Auto-rickshaw fares in Delhi may soon be hiked by up to 35%
According to the proposed new fares, it will cost Rs 25 for the first kilometre, followed by Rs 10 of each subsequent kilometre. At present, the auto fare is Rs 25 for the first two kilometers and Rs 8 for every subsequent kilometre.delhi Updated: Jul 24, 2018 23:48 IST
Auto-rickshaw rides in Delhi are set to become more expensive with chief minister Arvind Kejriwal giving an in-principle approval to a new fare slab structure on Monday during a meeting with representatives of various auto drivers’ unions, according to officials familiar with the developments.

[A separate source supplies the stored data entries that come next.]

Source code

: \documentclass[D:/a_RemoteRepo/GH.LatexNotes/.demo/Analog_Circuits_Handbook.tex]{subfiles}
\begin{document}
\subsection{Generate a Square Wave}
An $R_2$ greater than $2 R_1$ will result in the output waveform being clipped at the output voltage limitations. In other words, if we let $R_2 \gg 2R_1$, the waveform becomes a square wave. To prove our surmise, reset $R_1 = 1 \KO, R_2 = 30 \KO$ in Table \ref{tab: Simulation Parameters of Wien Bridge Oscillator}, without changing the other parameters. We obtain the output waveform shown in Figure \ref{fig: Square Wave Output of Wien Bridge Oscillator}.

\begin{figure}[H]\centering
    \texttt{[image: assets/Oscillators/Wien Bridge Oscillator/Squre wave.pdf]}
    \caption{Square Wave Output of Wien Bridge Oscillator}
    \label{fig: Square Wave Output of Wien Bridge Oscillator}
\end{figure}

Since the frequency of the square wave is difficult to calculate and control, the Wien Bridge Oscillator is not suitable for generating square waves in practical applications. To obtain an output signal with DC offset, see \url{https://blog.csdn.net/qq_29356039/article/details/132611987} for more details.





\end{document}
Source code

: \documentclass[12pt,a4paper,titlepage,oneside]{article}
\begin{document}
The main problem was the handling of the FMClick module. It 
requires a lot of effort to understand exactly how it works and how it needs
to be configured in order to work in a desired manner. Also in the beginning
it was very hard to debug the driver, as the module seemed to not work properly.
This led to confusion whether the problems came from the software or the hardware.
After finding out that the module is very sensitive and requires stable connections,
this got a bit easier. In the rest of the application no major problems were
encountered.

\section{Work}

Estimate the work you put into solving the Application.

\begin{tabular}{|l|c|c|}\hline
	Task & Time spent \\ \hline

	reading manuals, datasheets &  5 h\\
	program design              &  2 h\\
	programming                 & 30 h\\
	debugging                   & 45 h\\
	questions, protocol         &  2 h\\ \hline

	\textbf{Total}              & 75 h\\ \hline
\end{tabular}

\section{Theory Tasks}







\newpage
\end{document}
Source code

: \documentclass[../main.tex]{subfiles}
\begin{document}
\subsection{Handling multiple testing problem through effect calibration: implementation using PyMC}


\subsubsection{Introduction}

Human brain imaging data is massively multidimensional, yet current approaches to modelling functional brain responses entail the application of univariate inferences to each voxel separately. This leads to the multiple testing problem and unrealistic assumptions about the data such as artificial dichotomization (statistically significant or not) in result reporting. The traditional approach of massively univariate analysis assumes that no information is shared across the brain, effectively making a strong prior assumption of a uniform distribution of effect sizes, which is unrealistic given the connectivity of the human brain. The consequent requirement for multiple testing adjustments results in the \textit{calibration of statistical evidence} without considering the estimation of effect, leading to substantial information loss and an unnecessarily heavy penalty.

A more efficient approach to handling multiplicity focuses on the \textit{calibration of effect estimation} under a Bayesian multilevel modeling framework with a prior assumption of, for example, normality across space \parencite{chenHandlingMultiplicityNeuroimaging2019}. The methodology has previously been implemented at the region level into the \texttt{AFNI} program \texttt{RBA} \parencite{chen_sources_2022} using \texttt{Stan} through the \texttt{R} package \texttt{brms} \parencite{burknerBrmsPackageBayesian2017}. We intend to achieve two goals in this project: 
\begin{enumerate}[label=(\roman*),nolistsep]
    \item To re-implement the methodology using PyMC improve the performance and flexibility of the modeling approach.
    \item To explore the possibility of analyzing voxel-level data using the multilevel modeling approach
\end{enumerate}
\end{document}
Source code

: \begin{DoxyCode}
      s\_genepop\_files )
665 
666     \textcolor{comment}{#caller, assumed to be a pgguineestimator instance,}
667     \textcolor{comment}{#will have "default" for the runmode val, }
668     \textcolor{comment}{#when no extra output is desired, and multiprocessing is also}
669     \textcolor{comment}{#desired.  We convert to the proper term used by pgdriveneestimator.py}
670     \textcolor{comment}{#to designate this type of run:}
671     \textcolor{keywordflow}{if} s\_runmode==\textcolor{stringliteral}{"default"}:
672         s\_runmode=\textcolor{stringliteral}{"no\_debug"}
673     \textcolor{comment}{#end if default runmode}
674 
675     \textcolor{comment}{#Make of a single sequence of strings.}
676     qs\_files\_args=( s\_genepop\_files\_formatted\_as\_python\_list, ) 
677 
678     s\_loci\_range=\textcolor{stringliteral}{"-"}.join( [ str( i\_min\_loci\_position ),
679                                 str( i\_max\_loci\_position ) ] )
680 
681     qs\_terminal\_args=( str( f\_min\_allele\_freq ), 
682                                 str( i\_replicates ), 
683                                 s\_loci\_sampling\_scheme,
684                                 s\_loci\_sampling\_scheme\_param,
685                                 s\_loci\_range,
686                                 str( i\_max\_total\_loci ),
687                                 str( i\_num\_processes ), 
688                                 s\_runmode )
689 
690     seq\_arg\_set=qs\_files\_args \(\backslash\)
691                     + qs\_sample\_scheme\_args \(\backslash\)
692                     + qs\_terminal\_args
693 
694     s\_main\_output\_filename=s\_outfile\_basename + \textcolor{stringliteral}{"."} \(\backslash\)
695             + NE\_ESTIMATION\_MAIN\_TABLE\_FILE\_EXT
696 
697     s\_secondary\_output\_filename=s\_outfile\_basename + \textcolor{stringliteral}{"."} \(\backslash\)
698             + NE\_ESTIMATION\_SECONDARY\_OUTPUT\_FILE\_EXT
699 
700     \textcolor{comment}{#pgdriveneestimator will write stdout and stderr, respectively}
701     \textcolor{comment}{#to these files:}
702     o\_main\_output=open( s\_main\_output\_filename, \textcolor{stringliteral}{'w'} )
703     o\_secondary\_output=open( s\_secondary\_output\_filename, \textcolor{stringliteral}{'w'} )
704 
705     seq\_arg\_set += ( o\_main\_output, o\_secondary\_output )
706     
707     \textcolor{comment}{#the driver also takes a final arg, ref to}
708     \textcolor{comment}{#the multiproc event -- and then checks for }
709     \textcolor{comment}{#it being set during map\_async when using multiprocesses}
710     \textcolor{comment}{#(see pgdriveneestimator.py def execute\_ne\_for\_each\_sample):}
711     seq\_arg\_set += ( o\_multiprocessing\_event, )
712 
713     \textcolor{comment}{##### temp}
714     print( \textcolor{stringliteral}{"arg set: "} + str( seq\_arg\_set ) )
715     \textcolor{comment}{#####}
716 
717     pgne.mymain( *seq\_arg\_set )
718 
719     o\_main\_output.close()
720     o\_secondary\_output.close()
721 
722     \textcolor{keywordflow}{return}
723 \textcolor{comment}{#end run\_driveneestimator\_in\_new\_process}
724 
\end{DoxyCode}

Though the Delhi government will set up a committee to formalise the new fares and get them approved by the State Transport Authority (STA), Kejriwal told about 500 auto-rickshaw drivers that they will soon be able to charge Rs 25 for the first kilometre, followed by Rs 10 of each subsequent kilometre. At present, the auto fare is Rs 25 for the first two kilometers and Rs 8 for every subsequent kilometre.
This will amount to an increase of about 35% for a distance of five kilometres and nearly 30% for a distance of 10 kilometres (see box) . Fares were last increased in May, 2013 by the then Congress government led by Sheila Dikshit.

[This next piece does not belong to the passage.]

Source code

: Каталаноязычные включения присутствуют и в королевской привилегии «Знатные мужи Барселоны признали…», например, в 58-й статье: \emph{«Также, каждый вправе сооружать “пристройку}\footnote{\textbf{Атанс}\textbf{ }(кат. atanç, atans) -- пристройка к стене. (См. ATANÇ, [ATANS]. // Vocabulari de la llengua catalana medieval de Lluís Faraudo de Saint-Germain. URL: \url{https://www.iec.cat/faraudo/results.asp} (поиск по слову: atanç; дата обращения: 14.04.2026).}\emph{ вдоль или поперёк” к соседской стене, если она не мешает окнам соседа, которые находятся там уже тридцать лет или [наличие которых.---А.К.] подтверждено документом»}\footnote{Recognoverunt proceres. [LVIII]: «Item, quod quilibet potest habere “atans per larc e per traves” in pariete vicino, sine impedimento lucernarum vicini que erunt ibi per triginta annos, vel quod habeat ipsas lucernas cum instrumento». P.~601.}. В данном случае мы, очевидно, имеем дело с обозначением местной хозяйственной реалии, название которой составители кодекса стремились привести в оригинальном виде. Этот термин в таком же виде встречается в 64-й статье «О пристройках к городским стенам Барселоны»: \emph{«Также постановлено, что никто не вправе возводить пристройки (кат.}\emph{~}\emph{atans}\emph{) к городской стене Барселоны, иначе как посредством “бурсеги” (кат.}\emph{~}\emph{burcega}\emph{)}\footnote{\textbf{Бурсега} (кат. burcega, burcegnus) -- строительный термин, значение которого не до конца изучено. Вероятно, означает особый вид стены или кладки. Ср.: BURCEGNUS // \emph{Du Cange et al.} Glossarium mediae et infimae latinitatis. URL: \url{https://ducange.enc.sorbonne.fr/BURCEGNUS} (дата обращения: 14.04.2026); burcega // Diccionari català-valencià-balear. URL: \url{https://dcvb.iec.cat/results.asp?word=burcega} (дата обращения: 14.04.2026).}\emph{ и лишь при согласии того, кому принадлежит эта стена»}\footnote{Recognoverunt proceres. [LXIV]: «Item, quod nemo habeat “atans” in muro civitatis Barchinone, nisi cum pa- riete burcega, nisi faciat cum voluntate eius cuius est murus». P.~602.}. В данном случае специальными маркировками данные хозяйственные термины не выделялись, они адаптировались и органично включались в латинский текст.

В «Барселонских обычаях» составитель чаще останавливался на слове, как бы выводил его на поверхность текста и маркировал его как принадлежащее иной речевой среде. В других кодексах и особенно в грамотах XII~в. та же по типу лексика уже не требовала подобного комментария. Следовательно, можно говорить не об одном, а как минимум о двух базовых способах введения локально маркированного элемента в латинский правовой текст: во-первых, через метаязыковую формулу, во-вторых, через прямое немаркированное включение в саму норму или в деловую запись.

Delhi has 98,000 registered auto-rickshaws, and their drivers are considered a strong vote bank for the Aam Aadmi Party (AAP) in the national Capital. During the 2014 and 2015 assembly elections, they had campaigned extensively for the party.

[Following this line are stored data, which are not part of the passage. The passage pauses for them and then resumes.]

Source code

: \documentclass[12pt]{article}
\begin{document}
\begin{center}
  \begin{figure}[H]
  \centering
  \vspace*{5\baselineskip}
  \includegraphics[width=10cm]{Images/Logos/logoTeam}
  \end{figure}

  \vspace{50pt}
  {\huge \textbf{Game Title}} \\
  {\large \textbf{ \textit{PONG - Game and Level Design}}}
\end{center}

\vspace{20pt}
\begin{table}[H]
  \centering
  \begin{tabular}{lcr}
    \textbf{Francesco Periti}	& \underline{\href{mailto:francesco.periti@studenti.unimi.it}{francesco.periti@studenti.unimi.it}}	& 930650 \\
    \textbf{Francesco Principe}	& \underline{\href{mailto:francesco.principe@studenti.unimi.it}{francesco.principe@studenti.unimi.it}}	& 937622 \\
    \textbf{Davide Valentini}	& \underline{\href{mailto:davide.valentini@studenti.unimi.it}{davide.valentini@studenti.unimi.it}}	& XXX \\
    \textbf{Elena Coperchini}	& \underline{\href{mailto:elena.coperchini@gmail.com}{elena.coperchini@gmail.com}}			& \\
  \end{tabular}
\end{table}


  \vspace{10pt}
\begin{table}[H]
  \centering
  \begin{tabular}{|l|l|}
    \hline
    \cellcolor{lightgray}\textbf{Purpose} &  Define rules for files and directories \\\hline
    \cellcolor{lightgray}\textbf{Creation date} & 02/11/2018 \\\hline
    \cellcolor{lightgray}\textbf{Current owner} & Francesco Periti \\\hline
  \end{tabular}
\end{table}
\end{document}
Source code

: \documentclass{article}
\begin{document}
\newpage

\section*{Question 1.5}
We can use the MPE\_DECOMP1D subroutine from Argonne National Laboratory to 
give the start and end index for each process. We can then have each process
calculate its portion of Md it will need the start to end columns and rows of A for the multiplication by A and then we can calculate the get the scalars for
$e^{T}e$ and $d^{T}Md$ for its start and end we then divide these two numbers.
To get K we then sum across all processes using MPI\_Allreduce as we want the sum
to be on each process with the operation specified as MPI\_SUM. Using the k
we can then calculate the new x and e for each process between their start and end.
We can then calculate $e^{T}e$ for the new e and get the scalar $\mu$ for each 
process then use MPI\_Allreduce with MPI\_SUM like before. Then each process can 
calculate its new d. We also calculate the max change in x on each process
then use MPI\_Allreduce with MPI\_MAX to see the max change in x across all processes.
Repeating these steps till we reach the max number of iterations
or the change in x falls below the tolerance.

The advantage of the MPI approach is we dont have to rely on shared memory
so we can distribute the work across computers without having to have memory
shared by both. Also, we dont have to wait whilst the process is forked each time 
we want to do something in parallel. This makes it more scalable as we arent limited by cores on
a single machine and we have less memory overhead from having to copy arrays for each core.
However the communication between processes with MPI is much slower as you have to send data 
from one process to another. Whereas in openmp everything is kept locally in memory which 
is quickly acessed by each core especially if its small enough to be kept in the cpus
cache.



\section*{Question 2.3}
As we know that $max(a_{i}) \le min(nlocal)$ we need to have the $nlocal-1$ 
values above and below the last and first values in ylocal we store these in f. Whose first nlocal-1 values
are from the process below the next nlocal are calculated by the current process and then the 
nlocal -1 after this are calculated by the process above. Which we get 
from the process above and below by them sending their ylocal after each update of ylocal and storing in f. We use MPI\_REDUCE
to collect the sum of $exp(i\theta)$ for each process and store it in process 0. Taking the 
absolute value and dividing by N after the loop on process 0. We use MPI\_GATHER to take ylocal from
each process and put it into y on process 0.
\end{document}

Transport minister Kailash Gahlot confirmed that the Delhi government had considered the demands of auto-rickshaw unions that had agreed to hike fares. “Yes, there will be a fare revision soon. The government will formally set the new fare slabs through a committee. The process of appointing the committee has already started. It will submit its report within a month. After this, the recommended fares will be sent to the STA for final approval,” Gehlot said.
The committee will also decide if waiting rates need to be added to the fare in addition to the distance covered. The file will also be sent to Delhi lieutenant governor (L-G) Anil Baijal for approval. Though the government and the L-G have differed on various schemes, officials in the government said they were confident the recommendations would go through in light of a recent Supreme Court order that, they said, made it clear that governance issues other than land, public order and policing were the government’s jurisdiction.
The Kejriwal government had attempted to revise fares once in 2016, but the plan was rolled back after auto-rickshaw unions opposed an increase in fares since they were facing fresh competition from app-based taxi aggregators.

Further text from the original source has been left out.